But musically, I must say that I hate just about all of his music. I hate the quick-change cross-genre stuff, hate the game pieces (although mostly because the groups that recorded them in the post-parachute period were so awful... all of that digital reverb and gutless han bennink-lite drumming, and macho berklee horn playing), hate the quasi-Ligeti string music (more than all the other stuff combined), and really hate the whole way that "radical jewish music" is correlated with minor scales and modal ostinatos in Masada.
Also, what's with the seeming need for every male American "eccentric musician" to embrace hyperoverdocumentation and egomania? It's really creepy and Ayn Randy. Like, knock it off.
But, that said, I saw Masada in Jerusalem with my mom when I was 19 and it was really nice. As I think about it, the big problem at a technical level really is that he does the whole Duke Ellington/ICP thing of writing for the voices and talents of particular musicians, and at the end of the day, the musicians he likes don't appeal to me... I just never want to hear Joey Baron or Wayne Horvitz or Dave Douglas or Bill Frisell-with-electronic-effects or most of the other people Zorn seems to love.
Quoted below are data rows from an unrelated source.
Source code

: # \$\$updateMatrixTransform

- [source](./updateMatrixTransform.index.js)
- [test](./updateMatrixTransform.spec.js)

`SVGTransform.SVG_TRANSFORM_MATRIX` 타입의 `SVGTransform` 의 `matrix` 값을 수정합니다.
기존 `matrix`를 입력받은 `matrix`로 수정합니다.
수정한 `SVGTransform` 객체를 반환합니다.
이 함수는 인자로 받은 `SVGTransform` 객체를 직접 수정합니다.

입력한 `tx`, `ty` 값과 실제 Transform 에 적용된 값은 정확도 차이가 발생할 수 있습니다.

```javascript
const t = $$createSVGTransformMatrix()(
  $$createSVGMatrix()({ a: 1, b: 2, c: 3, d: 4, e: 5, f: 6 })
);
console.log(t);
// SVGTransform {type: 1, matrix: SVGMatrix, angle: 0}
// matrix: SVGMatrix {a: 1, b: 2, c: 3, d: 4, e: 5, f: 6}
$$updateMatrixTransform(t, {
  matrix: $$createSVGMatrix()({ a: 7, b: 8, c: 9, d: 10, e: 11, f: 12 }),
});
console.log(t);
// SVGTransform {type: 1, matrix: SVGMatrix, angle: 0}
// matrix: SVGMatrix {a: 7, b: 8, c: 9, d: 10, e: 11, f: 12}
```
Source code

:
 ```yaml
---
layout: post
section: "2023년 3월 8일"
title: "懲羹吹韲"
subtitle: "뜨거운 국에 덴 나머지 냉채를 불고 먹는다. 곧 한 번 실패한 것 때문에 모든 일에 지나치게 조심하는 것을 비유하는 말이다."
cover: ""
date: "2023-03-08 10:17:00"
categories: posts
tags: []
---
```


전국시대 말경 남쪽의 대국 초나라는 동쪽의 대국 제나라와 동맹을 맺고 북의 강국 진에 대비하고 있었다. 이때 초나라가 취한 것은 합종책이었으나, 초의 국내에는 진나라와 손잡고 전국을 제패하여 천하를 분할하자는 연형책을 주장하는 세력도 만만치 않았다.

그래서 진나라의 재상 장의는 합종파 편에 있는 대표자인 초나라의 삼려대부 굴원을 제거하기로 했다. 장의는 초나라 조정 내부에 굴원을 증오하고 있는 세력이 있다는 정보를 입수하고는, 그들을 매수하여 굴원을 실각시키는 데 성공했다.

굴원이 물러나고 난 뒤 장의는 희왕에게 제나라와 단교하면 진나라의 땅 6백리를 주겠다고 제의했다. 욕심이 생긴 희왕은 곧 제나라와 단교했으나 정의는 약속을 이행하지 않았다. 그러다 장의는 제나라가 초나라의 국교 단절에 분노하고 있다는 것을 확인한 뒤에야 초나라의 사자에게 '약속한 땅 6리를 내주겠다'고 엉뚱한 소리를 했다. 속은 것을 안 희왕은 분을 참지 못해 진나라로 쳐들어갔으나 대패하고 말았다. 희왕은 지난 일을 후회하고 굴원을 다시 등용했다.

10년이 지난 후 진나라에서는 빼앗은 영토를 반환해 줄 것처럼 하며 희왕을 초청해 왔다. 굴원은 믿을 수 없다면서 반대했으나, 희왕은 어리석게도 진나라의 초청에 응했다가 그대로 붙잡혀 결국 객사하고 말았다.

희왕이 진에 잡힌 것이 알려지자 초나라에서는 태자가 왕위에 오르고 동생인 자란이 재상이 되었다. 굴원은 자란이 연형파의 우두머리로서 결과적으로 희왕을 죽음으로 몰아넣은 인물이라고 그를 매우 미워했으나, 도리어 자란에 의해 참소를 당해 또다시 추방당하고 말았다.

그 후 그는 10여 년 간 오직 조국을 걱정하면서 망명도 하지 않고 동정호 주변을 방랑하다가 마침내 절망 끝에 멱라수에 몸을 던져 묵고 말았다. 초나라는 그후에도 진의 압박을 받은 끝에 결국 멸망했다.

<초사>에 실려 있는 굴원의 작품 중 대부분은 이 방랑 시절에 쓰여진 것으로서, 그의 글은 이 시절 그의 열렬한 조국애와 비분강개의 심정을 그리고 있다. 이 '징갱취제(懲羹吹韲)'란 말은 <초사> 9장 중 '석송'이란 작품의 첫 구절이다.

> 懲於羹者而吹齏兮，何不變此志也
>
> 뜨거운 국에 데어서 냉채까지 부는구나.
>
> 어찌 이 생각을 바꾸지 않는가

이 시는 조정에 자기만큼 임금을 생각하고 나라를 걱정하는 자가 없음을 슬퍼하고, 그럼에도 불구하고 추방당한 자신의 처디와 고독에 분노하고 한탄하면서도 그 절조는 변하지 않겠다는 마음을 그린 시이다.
With the exception of Marc Ribot and Otomo Yosihide and Zorn himself in his extreme duck call solo improv persona, the whole Tzadik stable seems kind of really bad. But Zorn blowing his crazy noise? I still think it's a good sound.
Johnny Too Bad asked me what I think of John Zorn and Masada re: elitism and their musical construction of jewish identity four months ago, and I guess a response is better late than never.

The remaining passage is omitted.